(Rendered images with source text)
Segment Open

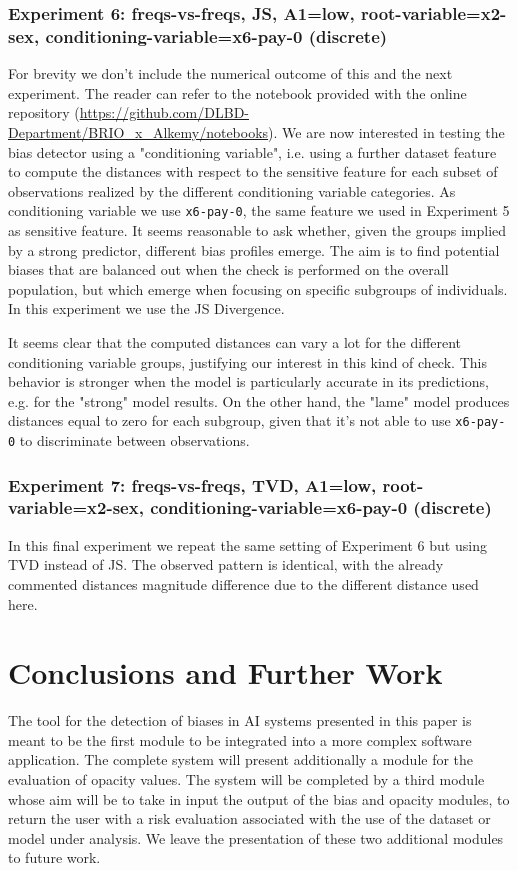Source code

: \documentclass[
]{ceurart}
\begin{document}
\subsubsection{Experiment 6: freqs-vs-freqs, JS, A1=low, root-variable=x2-sex, conditioning-variable=x6-pay-0 (discrete)}
For brevity we don't include the numerical outcome of this and the next experiment. The reader can refer to the notebook provided with the online repository (\url{https://github.com/DLBD-Department/BRIO_x_Alkemy/notebooks}). We are now interested in testing the bias detector using a "conditioning variable", i.e. using a further dataset feature to compute the distances with respect to the sensitive feature for each subset of observations realized by the different conditioning variable categories. As conditioning variable we use \texttt{x6-pay-0}, the same feature we used in Experiment 5 as sensitive feature. It seems reasonable to ask whether, given the groups implied by a strong predictor, different bias profiles emerge. The aim is to find potential biases that are balanced out when the check is performed on the overall population, but which emerge when focusing on specific subgroups of individuals. In this experiment we use the JS Divergence. 

It seems clear that the computed distances can vary a lot for the different conditioning variable groups, justifying our interest in this kind of check. This behavior is stronger when the model is particularly accurate in its predictions, e.g. for the "strong" model results. On the other hand, the "lame" model produces distances equal to zero for each subgroup, given that it's not able to use \texttt{x6-pay-0} to discriminate between observations. 

\subsubsection{Experiment 7: freqs-vs-freqs, TVD, A1=low, root-variable=x2-sex, conditioning-variable=x6-pay-0 (discrete)}
In this final experiment we repeat the same setting of Experiment 6 but using TVD instead of JS. The observed pattern is identical, with the already commented distances magnitude difference due to the different distance used here. 

\section{Conclusions and Further Work}
\label{sec:conclusions}

The tool for the detection of biases in AI systems presented in this paper is meant to be the first module to be integrated into a more complex software application. The complete system will present additionally a module for the evaluation of opacity values. The system will be completed by a third module whose aim will be to take in input the output of the bias and opacity modules, to return the user with a risk evaluation associated with the use of the dataset or model under analysis. We leave the presentation of these two additional modules to future work.
\end{document}
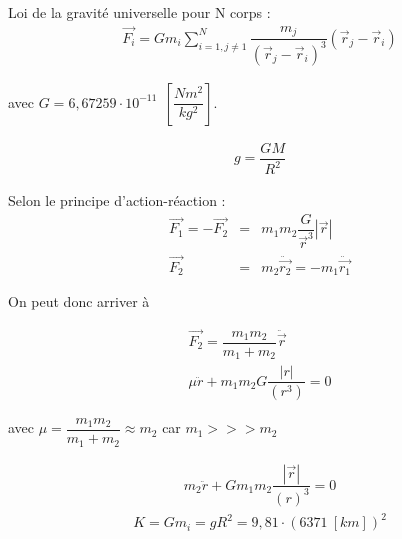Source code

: \documentclass{report}
\begin{document}
Loi de la gravité universelle pour N corps :
\begin{eqnarray}
\vec{F_i}= G m_i \sum_{i=1,j\ne 1}^N \dfrac{m_j}{(\vec{r}_j-\vec{r}_i)^3}(\vec{r}_j-\vec{r}_i)
\end{eqnarray}

avec $G=6,67259\cdot10^{-11}~~\left[\dfrac{Nm^2}{kg^2}\right]$.

\begin{eqnarray}
g = \dfrac{GM}{R^2}
\end{eqnarray}

Selon le principe d'action-réaction :
\begin{eqnarray}
\vec{F_1}=-\vec{F_2} &= &m_1m_2\dfrac{G}{\vec{r}^3}|\vec{r}|\\
\vec{F_2} &= &m_2\ddot{\vec{r_2}}=-m_1\ddot{\vec{r_1}}
\end{eqnarray}

On peut donc arriver à

\begin{eqnarray}
\vec{F_2}=\dfrac{m_1m_2}{m_1+m_2}\ddot{\vec{r}}\\
\boxed{\mu \ddot{r}+m_1m_2G\dfrac{|r|}{(r^3)}=0}
\end{eqnarray}

avec $\mu=\dfrac{m_1m_2}{m_1+m_2}\approx m_2$ car $m_1>>>m_2$

\begin{eqnarray}
\boxed{m_2\ddot{r}+Gm_1m_2\dfrac{|\vec{r}|}{(r)^3}=0}
\end{eqnarray}
\begin{eqnarray}
K = Gm_i=gR^2=9,81\cdot (6371~[km])^2
\end{eqnarray}
\end{document}
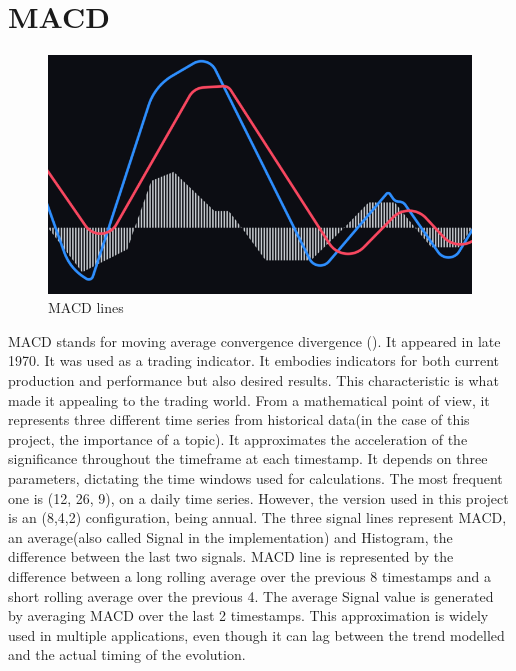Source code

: \documentclass[12pt,MSc,a4paper,oneside]{muthesis}
\begin{document}
\section{MACD}

\begin{figure}[h]
    \centering
    \includegraphics[scale=0.55]{images/abstract/MACD Bin.png}
    \caption{MACD lines}
\end{figure}

MACD stands for moving average convergence divergence (\cite{wiki:macd}). It appeared in late 1970. It was used as a trading indicator. It embodies indicators for both current production and performance but also desired results. This characteristic is what made it appealing to the trading world. From a mathematical point of view, it represents three different time series from historical data(in the case of this project, the importance of a topic). It approximates the acceleration of the significance throughout the timeframe at each timestamp. It depends on three parameters, dictating the time windows used for calculations. The most frequent one is (12, 26, 9), on a daily time series. However, the version used in this project is an (8,4,2) configuration, being annual. The three signal lines represent MACD, an average(also called Signal in the implementation) and Histogram, the difference between the last two signals. MACD line is represented by the difference between a long rolling average over the previous 8 timestamps and a short rolling average over the previous 4. The average Signal value is generated by averaging MACD over the last 2 timestamps.
This approximation is widely used in multiple applications, even though it can lag between the trend modelled and the actual timing of the evolution.
\end{document}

Segment Closed

§ PROBLEM REQUIREMENTS
"check" is the string to look for; please copy every line of the records above where it appears.

§ WRITTEN REPLY
For brevity we don't include the numerical outcome of this and the next experiment. The reader can refer to the notebook provided with the online repository (\url{https://github.com/DLBD-Department/BRIO_x_Alkemy/notebooks}). We are now interested in testing the bias detector using a "conditioning variable", i.e. using a further dataset feature to compute the distances with respect to the sensitive feature for each subset of observations realized by the different conditioning variable categories. As conditioning variable we use \texttt{x6-pay-0}, the same feature we used in Experiment 5 as sensitive feature. It seems reasonable to ask whether, given the groups implied by a strong predictor, different bias profiles emerge. The aim is to find potential biases that are balanced out when the check is performed on the overall population, but which emerge when focusing on specific subgroups of individuals. In this experiment we use the JS Divergence. 
It seems clear that the computed distances can vary a lot for the different conditioning variable groups, justifying our interest in this kind of check. This behavior is stronger when the model is particularly accurate in its predictions, e.g. for the "strong" model results. On the other hand, the "lame" model produces distances equal to zero for each subgroup, given that it's not able to use \texttt{x6-pay-0} to discriminate between observations. 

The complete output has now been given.